[Excerpts from a dataset]
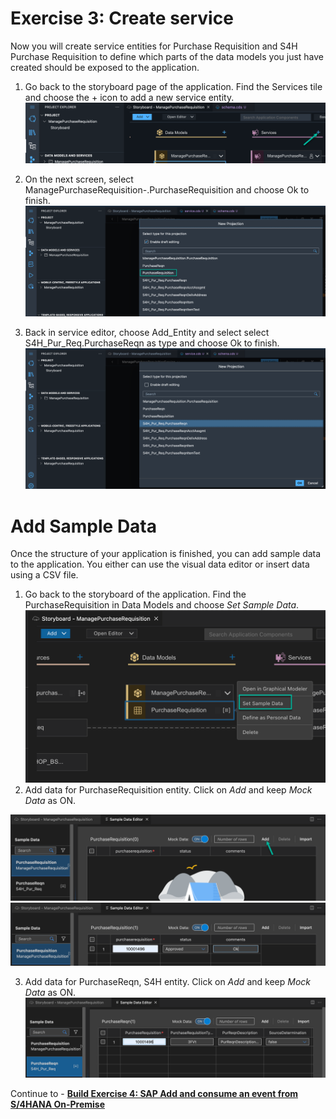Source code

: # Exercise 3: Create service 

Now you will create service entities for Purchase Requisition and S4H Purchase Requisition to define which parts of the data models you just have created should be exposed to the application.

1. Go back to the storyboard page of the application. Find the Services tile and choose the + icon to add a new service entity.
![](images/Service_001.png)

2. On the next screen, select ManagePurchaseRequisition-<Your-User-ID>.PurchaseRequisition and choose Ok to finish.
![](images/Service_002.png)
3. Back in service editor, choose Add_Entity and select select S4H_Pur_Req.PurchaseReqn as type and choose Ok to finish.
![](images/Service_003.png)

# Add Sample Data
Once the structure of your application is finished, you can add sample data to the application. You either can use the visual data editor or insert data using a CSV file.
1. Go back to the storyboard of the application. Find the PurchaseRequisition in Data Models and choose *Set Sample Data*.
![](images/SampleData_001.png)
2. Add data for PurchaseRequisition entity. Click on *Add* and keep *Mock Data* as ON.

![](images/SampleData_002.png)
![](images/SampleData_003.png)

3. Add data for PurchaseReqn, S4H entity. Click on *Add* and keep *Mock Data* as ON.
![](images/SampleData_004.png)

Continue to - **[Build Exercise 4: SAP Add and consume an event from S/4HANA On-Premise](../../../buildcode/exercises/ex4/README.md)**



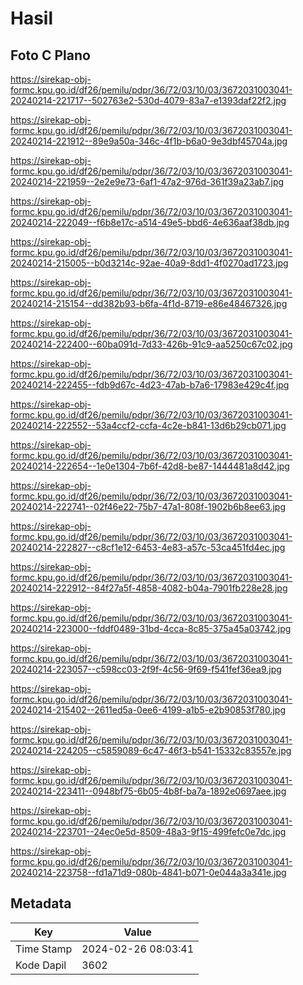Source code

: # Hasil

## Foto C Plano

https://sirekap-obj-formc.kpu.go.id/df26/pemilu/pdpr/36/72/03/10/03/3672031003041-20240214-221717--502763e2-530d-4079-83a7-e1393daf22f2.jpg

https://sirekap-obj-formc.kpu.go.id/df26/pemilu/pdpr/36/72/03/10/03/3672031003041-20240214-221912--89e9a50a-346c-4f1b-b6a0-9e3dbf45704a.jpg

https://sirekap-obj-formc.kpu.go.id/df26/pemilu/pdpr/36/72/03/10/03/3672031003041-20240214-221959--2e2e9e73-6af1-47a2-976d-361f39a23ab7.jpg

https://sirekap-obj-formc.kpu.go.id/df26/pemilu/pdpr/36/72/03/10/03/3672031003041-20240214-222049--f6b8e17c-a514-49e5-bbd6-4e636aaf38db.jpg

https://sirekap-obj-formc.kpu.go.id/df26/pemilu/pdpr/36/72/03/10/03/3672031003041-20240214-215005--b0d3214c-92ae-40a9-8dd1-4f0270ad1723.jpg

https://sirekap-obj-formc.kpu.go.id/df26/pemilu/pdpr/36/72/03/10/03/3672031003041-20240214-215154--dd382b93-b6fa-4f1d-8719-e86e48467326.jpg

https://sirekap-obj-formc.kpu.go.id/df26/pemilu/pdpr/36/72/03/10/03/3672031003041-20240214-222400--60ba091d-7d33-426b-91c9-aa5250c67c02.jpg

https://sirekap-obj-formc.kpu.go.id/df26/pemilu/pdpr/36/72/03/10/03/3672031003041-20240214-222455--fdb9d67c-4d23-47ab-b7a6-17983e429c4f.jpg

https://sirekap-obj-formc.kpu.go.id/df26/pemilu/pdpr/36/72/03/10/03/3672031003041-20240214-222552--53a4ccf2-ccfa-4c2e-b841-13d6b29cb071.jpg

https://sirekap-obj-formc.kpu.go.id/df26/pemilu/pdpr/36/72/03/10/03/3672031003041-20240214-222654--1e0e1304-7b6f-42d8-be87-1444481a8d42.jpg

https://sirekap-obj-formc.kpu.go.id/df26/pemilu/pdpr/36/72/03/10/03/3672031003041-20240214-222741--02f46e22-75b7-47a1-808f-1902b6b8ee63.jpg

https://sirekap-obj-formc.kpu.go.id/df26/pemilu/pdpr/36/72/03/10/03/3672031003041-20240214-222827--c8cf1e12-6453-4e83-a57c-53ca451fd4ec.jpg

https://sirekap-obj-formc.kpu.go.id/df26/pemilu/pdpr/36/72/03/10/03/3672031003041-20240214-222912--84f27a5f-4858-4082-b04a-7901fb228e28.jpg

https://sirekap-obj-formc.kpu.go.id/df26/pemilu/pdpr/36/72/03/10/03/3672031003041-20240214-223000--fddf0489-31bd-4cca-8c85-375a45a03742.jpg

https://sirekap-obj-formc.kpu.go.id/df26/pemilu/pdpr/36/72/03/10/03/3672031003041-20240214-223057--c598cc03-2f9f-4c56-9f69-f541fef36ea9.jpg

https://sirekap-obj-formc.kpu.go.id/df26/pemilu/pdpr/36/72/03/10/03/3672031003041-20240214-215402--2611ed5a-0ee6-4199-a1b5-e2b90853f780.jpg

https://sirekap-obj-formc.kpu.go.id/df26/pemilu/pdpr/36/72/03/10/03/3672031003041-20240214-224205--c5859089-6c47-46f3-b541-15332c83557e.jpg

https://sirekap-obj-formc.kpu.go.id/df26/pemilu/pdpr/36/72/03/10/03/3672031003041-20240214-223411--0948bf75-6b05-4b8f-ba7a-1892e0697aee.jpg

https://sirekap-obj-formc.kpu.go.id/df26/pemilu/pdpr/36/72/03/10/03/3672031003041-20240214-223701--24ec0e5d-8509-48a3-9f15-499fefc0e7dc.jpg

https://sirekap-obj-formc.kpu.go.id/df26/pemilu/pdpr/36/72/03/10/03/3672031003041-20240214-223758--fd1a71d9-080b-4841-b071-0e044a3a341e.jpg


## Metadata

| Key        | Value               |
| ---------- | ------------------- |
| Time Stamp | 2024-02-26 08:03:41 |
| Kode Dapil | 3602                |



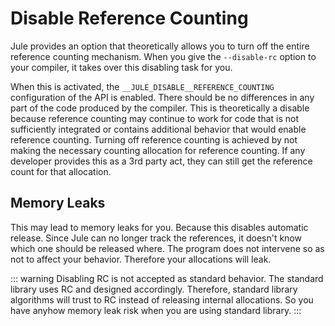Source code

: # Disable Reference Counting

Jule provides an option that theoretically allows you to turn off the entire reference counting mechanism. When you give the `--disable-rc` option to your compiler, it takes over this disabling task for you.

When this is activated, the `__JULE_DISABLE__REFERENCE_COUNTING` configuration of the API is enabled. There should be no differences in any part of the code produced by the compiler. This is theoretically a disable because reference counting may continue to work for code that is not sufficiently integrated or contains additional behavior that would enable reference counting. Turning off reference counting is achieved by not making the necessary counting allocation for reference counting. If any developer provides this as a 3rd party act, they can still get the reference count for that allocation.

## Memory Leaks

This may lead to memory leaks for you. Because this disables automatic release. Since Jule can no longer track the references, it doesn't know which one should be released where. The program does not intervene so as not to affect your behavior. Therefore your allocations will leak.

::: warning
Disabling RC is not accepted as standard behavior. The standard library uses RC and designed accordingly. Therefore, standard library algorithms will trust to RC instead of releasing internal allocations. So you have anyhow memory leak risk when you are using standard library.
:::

_YOUR INSTRUCTIONS_
Throughout the records above, find the lines in which the word "PurchaseReqn" appears and return them.

_SOLUTION TO THE EXERCISE_
3. Back in service editor, choose Add_Entity and select select S4H_Pur_Req.PurchaseReqn as type and choose Ok to finish.
3. Add data for PurchaseReqn, S4H entity. Click on *Add* and keep *Mock Data* as ON.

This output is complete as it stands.